In the light of the considerations stated, it is obvious that the cross-complaint is not well founded
and none of the relief sought therein can be granted.
The same considerations that require the dismissal of the cross-complaint conclusively prove that
the plaintiff, Mariano B. Arroyo, has done nothing to forfeit his right to the marital society of his
wife and that she is under an obligation, both moral and legal, to return to the common home and
cohabit with him. The only question which here arises is as to the character and extent of the
relief which may be properly conceded to him by judicial decree.

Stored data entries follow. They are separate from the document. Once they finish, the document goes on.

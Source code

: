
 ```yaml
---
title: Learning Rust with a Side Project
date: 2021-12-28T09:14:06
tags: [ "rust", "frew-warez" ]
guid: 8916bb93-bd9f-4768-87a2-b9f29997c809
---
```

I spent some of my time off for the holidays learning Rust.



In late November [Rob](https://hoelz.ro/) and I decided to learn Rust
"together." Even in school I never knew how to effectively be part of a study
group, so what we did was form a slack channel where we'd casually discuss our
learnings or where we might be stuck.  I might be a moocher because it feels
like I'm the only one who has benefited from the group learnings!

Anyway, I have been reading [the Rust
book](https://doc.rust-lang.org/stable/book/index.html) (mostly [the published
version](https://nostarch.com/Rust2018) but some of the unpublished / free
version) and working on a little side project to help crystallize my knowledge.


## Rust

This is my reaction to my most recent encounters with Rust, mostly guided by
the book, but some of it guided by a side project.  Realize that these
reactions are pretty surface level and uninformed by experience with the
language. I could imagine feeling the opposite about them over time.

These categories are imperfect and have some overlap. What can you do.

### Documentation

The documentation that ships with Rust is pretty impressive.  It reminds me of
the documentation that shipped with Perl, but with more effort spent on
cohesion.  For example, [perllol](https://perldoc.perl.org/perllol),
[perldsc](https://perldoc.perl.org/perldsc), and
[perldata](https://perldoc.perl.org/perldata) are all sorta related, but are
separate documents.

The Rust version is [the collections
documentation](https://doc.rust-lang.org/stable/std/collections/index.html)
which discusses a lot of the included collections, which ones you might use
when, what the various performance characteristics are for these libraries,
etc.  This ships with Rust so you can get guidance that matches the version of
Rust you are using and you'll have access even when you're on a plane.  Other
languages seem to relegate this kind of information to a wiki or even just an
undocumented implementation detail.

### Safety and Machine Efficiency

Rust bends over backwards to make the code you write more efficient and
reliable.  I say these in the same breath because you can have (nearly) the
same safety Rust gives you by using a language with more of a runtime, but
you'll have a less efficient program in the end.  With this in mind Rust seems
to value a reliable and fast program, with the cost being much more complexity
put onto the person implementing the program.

The action is one by which the plaintiff seeks the restitution of conjugal rights; and it is supposed
in the petitory part of the complaint that he is entitled to a permanent mandatory injunction
requiring the defendant to return to the conjugal home and live with him as a wife according to
the precepts of law and morality. Of course if such a decree were entered, in unqualified terms,
the defendant would be liable to attachment for contempt, in case she should refuse to obey it;
and, so far as the present writer is aware, the question is raised for the first time in this
jurisdiction whether it is competent for the court to make such an order.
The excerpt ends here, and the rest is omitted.